The first one to point out this view was the chair of the panel and General Secretary of the Fabian Society, Sunder Katwala. He explained that we should not identify the Left with New Labour whose decisions were severely criticised during the course of the discussion. He pointed out that the Left can indeed help people to recover their liberty. The question of whether the Left values liberty enough was posed. Given that when refering to the Left we should not only consider the Labour Party but also the democratic left, he explained that some of the Labour Party’s practices have been authoritarian, creating the impression that the Left does not care about Liberty. Katwala asked everyone who attended the panel to keep in mind during the discussion the definition of liberty that was included in The Guardian according to which: “Liberty is the right to live an honest life under the rule of law without fear of oppressive authority”.

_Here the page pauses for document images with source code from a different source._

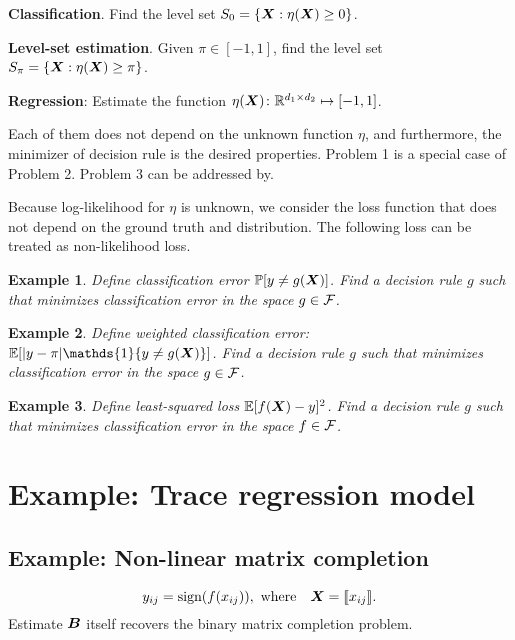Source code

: \documentclass[12pt]{article}
\newtheorem{example}{Example}
\begin{document}
{\bf Classification}. Find the level set $S_{0}=\{\bm X: \eta(\bm X) \geq 0\}$. 

{\bf Level-set estimation}. Given $\pi\in[-1,1]$, find the level set $S_{\pi}=\{\bm X: \eta(\bm X)\geq \pi\}$.

{\bf Regression}: Estimate the function $\eta(\bm X)\colon \mathbb{R}^{d_1\times d_2} \mapsto [-1,1]$. 

Each of them does not depend on the unknown function $\eta$, and furthermore, the minimizer of decision rule is the desired properties. Problem 1 is a special case of Problem 2. Problem 3 can be addressed by. 


Because log-likelihood for $\eta $ is unknown, we consider the loss function that does not depend on the ground truth and distribution. The following loss can be treated as non-likelihood loss. 

\begin{example}
Define classification error $\mathbb{P}[y \neq g(\bm X)]$. Find a decision rule $g$ such that minimizes classification error in the space $g\in\mathcal{F}$. 
\end{example}

\begin{example} Define weighted classification error: $\mathbb{E}[|y - \pi| \mathds{1}\{y\neq g(\mX)\}]$. Find a decision rule $g$ such that minimizes classification error in the space $g\in\mathcal{F}$. 

\end{example}

\begin{example}
Define least-squared loss $\mathbb{E}[f(\bm X)-y]^2$. Find a decision rule $g$ such that minimizes classification error in the space $f \in\mathcal{F}$.
\end{example}


\section{Example: Trace regression model}
\subsection{Example: Non-linear matrix completion}
\[
y_{ij} = \text{sign}(f(x_{ij})), \ \text{where} \quad \mX=\entry{x_{ij}}.
\]
Estimate $\bm B$ itself recovers the binary matrix completion problem. 
\end{document}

When Neal Lawson, the chairman of Compass, started to speak, he focused on the Left’s lack of a single universal international truth. More specifically, he referred to the fact that although every organisation has a single universal international truth, around which its actions and decisions evolve, the Left has to get its truth back. This is perhaps due to the vagueness often related to the concept of liberty. In any case, the Left now faces two issues which have to be adressed effectively in order to enable citizens to be fully emancepated. These issues are market fundamentalism and state fundamentalism. There is a false belief nowadays that the market and the state will operate in people’s best interests. Lawson suggested that the route to freedom is the appearance of individualised consumers in the market. This could only be achieved with an increasing involvement of the state in the market due to the current lack of control mechanisms in the free market. In the meantime, people’s ability to act for themselves has been reduced by the state which has become policing, dictating and controling. These two attitudes make it difficult for us to trust people to behave in the right way.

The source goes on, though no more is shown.